» Work item
The task calls for each record to be given again exactly.

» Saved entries

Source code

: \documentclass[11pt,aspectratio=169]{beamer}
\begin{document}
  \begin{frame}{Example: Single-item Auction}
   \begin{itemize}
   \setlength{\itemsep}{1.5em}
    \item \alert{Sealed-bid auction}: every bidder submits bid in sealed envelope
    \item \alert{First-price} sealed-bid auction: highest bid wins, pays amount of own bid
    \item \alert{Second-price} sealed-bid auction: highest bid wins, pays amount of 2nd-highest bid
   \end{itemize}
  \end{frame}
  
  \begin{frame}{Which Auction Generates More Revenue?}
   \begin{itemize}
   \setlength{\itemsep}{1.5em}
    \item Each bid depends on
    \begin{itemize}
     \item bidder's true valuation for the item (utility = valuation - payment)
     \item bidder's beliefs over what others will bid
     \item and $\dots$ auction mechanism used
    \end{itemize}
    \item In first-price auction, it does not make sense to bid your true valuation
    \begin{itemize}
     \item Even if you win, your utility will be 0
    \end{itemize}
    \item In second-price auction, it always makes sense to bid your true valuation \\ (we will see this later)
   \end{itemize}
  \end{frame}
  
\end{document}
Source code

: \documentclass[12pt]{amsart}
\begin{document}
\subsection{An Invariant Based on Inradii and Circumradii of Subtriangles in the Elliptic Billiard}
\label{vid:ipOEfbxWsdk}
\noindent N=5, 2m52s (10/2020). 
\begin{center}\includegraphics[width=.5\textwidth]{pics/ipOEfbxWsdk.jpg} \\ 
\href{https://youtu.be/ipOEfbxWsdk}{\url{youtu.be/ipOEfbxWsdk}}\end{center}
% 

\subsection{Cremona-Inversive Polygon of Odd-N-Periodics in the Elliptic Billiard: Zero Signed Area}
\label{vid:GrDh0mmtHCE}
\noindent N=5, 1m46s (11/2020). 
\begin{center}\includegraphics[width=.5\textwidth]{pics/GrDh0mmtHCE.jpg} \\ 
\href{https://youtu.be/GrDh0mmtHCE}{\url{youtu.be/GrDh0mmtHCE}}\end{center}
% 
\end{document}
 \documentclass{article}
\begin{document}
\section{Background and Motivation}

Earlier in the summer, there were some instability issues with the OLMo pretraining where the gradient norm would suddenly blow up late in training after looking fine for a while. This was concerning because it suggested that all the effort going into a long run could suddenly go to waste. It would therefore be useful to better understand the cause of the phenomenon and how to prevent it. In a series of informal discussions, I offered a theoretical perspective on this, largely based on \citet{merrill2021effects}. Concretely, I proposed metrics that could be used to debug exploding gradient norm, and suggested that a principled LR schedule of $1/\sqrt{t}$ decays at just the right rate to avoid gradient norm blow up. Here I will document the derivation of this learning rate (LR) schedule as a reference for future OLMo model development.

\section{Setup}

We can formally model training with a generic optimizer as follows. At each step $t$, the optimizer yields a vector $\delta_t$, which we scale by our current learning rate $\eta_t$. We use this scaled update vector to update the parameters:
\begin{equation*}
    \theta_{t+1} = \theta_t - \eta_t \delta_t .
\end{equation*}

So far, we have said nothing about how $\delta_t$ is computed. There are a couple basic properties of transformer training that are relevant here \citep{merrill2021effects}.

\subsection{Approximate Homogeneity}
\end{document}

» Exercise answer
Source code

: \documentclass[11pt,aspectratio=169]{beamer}
\begin{document}
  \begin{frame}{Example: Single-item Auction}
   \begin{itemize}
   \setlength{\itemsep}{1.5em}
    \item \alert{Sealed-bid auction}: every bidder submits bid in sealed envelope
    \item \alert{First-price} sealed-bid auction: highest bid wins, pays amount of own bid
    \item \alert{Second-price} sealed-bid auction: highest bid wins, pays amount of 2nd-highest bid
   \end{itemize}
  \end{frame}
  
  \begin{frame}{Which Auction Generates More Revenue?}
   \begin{itemize}
   \setlength{\itemsep}{1.5em}
    \item Each bid depends on
    \begin{itemize}
     \item bidder's true valuation for the item (utility = valuation - payment)
     \item bidder's beliefs over what others will bid
     \item and $\dots$ auction mechanism used
    \end{itemize}
    \item In first-price auction, it does not make sense to bid your true valuation
    \begin{itemize}
     \item Even if you win, your utility will be 0
    \end{itemize}
    \item In second-price auction, it always makes sense to bid your true valuation \\ (we will see this later)
   \end{itemize}
  \end{frame}
  
\end{document}
Source code

: \documentclass[12pt]{amsart}
\begin{document}
\subsection{An Invariant Based on Inradii and Circumradii of Subtriangles in the Elliptic Billiard}
\label{vid:ipOEfbxWsdk}
\noindent N=5, 2m52s (10/2020). 
\begin{center}\includegraphics[width=.5\textwidth]{pics/ipOEfbxWsdk.jpg} \\ 
\href{https://youtu.be/ipOEfbxWsdk}{\url{youtu.be/ipOEfbxWsdk}}\end{center}
% 

\subsection{Cremona-Inversive Polygon of Odd-N-Periodics in the Elliptic Billiard: Zero Signed Area}
\label{vid:GrDh0mmtHCE}
\noindent N=5, 1m46s (11/2020). 
\begin{center}\includegraphics[width=.5\textwidth]{pics/GrDh0mmtHCE.jpg} \\ 
\href{https://youtu.be/GrDh0mmtHCE}{\url{youtu.be/GrDh0mmtHCE}}\end{center}
% 
\end{document}
 \documentclass{article}
\begin{document}
\section{Background and Motivation}

Earlier in the summer, there were some instability issues with the OLMo pretraining where the gradient norm would suddenly blow up late in training after looking fine for a while. This was concerning because it suggested that all the effort going into a long run could suddenly go to waste. It would therefore be useful to better understand the cause of the phenomenon and how to prevent it. In a series of informal discussions, I offered a theoretical perspective on this, largely based on \citet{merrill2021effects}. Concretely, I proposed metrics that could be used to debug exploding gradient norm, and suggested that a principled LR schedule of $1/\sqrt{t}$ decays at just the right rate to avoid gradient norm blow up. Here I will document the derivation of this learning rate (LR) schedule as a reference for future OLMo model development.

\section{Setup}

We can formally model training with a generic optimizer as follows. At each step $t$, the optimizer yields a vector $\delta_t$, which we scale by our current learning rate $\eta_t$. We use this scaled update vector to update the parameters:
\begin{equation*}
    \theta_{t+1} = \theta_t - \eta_t \delta_t .
\end{equation*}

So far, we have said nothing about how $\delta_t$ is computed. There are a couple basic properties of transformer training that are relevant here \citep{merrill2021effects}.

\subsection{Approximate Homogeneity}
\end{document}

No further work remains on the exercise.